Please return all lines of the data below containing the string "SMASH".
----- Data supplied
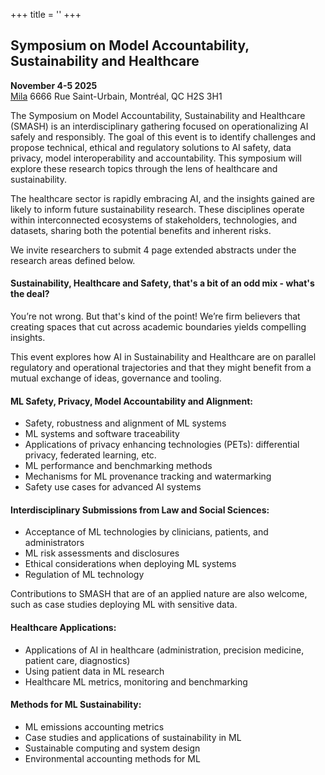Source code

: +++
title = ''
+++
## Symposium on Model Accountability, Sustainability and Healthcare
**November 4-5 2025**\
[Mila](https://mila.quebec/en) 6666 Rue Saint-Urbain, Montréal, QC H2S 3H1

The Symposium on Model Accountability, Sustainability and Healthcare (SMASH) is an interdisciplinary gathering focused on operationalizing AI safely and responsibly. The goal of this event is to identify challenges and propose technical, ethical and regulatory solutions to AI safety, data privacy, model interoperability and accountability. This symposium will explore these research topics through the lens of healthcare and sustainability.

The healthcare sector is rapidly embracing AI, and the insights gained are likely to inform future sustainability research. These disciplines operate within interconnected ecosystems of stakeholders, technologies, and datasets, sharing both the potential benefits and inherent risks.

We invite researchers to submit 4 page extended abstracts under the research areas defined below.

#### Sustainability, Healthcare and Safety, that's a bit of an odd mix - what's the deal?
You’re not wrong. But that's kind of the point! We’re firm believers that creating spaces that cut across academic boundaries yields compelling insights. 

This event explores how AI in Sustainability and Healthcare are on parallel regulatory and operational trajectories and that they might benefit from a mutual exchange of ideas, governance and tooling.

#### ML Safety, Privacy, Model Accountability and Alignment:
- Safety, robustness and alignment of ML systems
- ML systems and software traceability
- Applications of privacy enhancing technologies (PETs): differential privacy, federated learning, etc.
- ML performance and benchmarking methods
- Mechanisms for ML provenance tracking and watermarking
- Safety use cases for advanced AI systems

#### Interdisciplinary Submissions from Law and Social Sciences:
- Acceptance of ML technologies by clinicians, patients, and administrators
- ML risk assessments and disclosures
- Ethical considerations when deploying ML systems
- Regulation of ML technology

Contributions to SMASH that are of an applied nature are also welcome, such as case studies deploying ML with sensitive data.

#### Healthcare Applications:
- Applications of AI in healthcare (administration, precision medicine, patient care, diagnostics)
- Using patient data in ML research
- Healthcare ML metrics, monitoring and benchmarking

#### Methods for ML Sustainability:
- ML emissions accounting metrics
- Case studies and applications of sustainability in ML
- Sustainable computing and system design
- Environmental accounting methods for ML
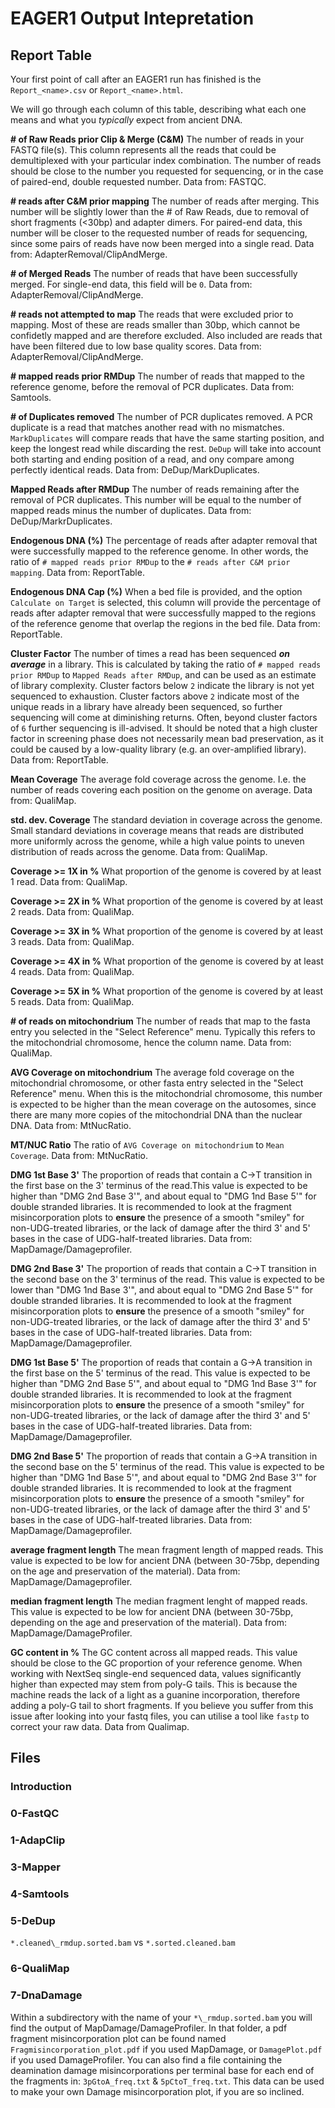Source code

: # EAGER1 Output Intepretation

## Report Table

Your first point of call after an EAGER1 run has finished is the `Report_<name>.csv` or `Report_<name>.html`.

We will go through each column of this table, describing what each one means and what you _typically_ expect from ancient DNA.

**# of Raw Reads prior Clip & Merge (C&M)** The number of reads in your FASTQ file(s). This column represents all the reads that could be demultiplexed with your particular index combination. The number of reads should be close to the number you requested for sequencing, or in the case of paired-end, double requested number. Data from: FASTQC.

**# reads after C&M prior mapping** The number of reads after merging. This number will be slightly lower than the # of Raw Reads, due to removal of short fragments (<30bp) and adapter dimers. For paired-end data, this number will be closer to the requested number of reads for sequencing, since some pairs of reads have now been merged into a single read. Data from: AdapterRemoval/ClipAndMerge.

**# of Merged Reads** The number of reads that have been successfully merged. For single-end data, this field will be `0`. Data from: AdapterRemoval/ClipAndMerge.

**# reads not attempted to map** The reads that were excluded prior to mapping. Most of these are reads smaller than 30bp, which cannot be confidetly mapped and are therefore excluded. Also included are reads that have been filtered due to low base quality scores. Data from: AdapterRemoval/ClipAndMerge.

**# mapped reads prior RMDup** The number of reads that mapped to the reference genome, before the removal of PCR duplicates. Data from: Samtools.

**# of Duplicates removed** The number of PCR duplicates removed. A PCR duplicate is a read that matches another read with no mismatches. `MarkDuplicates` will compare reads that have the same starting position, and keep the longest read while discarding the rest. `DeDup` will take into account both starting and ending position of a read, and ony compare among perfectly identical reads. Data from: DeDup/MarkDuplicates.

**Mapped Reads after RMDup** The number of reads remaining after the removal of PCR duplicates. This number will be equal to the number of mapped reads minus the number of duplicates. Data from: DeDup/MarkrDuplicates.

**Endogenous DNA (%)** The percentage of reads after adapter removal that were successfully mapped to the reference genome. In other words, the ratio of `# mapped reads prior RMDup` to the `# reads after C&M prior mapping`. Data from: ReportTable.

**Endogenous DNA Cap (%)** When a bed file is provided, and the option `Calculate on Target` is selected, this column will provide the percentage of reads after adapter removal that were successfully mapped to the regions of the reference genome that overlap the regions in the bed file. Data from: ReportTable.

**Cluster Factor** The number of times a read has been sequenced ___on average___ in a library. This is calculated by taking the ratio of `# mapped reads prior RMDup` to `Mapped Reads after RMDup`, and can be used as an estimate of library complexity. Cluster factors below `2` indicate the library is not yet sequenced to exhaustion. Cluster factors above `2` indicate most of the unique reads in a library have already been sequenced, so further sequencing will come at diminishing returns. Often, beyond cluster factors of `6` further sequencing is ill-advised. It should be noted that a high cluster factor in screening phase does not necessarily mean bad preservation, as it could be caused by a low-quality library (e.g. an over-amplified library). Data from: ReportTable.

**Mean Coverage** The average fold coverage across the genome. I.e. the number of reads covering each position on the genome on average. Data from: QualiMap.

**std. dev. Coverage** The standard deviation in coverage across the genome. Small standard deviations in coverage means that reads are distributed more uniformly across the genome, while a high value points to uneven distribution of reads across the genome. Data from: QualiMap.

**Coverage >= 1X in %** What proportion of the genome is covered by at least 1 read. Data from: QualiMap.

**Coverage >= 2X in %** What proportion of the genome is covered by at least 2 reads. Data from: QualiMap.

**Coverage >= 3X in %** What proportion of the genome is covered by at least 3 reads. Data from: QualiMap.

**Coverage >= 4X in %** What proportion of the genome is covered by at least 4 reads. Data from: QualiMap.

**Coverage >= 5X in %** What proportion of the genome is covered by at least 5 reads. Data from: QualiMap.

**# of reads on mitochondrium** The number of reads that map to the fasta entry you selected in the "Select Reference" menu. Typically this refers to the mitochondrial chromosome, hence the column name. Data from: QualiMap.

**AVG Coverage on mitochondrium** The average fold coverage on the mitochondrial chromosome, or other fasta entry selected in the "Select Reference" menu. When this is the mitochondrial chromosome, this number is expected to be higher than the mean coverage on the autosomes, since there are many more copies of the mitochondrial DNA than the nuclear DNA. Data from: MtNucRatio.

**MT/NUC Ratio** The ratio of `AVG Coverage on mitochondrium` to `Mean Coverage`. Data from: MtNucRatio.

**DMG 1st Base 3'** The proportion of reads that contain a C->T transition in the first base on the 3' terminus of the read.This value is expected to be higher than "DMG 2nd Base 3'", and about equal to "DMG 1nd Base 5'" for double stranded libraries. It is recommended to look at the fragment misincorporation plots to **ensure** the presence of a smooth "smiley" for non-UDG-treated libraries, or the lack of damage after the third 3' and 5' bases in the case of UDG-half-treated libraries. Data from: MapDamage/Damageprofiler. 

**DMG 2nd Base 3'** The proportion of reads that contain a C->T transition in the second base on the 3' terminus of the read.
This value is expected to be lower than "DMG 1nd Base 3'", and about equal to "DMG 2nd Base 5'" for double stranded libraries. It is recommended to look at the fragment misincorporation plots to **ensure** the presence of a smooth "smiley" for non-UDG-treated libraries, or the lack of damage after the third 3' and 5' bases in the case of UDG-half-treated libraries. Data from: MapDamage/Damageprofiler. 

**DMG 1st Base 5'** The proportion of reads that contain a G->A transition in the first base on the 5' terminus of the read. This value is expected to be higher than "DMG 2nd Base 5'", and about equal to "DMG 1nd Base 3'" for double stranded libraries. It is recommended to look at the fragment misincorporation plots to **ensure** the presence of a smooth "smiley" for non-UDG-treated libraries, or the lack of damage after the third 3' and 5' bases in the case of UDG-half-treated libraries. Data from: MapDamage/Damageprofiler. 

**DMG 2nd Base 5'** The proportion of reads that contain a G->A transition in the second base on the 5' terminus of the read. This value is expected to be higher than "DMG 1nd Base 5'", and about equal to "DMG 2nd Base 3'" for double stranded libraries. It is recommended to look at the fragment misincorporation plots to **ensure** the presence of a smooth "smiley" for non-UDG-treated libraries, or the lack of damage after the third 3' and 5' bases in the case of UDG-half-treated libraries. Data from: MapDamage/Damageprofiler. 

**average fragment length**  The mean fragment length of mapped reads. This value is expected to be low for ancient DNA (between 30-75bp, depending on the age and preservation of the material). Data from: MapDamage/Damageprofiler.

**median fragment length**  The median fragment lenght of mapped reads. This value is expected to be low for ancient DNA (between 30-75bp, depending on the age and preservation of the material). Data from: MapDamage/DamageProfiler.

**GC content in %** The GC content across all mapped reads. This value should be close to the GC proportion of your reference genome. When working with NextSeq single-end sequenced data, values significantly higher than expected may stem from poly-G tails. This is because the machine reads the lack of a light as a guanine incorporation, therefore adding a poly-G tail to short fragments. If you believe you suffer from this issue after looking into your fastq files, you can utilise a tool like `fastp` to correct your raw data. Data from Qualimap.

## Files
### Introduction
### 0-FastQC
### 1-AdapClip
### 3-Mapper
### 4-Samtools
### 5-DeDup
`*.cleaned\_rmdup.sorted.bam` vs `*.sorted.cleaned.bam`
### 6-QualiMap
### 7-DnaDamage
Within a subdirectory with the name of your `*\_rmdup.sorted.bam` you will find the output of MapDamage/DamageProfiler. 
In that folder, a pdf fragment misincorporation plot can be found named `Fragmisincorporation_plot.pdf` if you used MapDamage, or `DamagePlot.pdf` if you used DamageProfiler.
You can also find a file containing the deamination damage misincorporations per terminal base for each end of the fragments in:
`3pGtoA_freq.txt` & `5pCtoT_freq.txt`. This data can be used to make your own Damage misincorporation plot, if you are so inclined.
----------
**Response area:**
The Symposium on Model Accountability, Sustainability and Healthcare (SMASH) is an interdisciplinary gathering focused on operationalizing AI safely and responsibly. The goal of this event is to identify challenges and propose technical, ethical and regulatory solutions to AI safety, data privacy, model interoperability and accountability. This symposium will explore these research topics through the lens of healthcare and sustainability.
Contributions to SMASH that are of an applied nature are also welcome, such as case studies deploying ML with sensitive data.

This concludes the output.